▶ **Material supplied**:
────────

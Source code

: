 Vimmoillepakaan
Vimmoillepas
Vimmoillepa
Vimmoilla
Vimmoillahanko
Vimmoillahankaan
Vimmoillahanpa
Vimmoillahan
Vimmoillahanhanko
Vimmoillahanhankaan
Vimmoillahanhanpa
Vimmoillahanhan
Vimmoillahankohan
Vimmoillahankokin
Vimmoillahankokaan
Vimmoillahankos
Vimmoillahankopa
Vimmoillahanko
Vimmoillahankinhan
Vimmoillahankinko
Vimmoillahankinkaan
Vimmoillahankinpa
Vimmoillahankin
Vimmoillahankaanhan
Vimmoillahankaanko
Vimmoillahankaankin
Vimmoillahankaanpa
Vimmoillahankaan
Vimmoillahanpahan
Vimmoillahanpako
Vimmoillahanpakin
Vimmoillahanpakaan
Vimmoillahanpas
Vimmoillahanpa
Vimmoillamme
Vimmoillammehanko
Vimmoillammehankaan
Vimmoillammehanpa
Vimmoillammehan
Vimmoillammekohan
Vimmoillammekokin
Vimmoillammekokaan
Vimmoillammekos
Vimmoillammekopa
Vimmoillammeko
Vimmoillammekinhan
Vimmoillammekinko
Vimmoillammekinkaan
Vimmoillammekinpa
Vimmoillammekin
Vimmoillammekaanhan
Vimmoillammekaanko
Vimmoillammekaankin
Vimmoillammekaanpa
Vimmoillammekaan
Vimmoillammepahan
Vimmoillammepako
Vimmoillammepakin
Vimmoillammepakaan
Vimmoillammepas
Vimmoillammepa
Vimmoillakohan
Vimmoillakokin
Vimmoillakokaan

────────

▶ **Task details**: Copy exactly the lines from the top of the entries through the line with "Vimmoillakokin" in it, please, keeping both ends and adding nothing.

▶ **Solution to this task**:
Source code

: Vimmoillepakaan
Vimmoillepas
Vimmoillepa
Vimmoilla
Vimmoillahanko
Vimmoillahankaan
Vimmoillahanpa
Vimmoillahan
Vimmoillahanhanko
Vimmoillahanhankaan
Vimmoillahanhanpa
Vimmoillahanhan
Vimmoillahankohan
Vimmoillahankokin
Vimmoillahankokaan
Vimmoillahankos
Vimmoillahankopa
Vimmoillahanko
Vimmoillahankinhan
Vimmoillahankinko
Vimmoillahankinkaan
Vimmoillahankinpa
Vimmoillahankin
Vimmoillahankaanhan
Vimmoillahankaanko
Vimmoillahankaankin
Vimmoillahankaanpa
Vimmoillahankaan
Vimmoillahanpahan
Vimmoillahanpako
Vimmoillahanpakin
Vimmoillahanpakaan
Vimmoillahanpas
Vimmoillahanpa
Vimmoillamme
Vimmoillammehanko
Vimmoillammehankaan
Vimmoillammehanpa
Vimmoillammehan
Vimmoillammekohan
Vimmoillammekokin
Vimmoillammekokaan
Vimmoillammekos
Vimmoillammekopa
Vimmoillammeko
Vimmoillammekinhan
Vimmoillammekinko
Vimmoillammekinkaan
Vimmoillammekinpa
Vimmoillammekin
Vimmoillammekaanhan
Vimmoillammekaanko
Vimmoillammekaankin
Vimmoillammekaanpa
Vimmoillammekaan
Vimmoillammepahan
Vimmoillammepako
Vimmoillammepakin
Vimmoillammepakaan
Vimmoillammepas
Vimmoillammepa
Vimmoillakohan
Vimmoillakokin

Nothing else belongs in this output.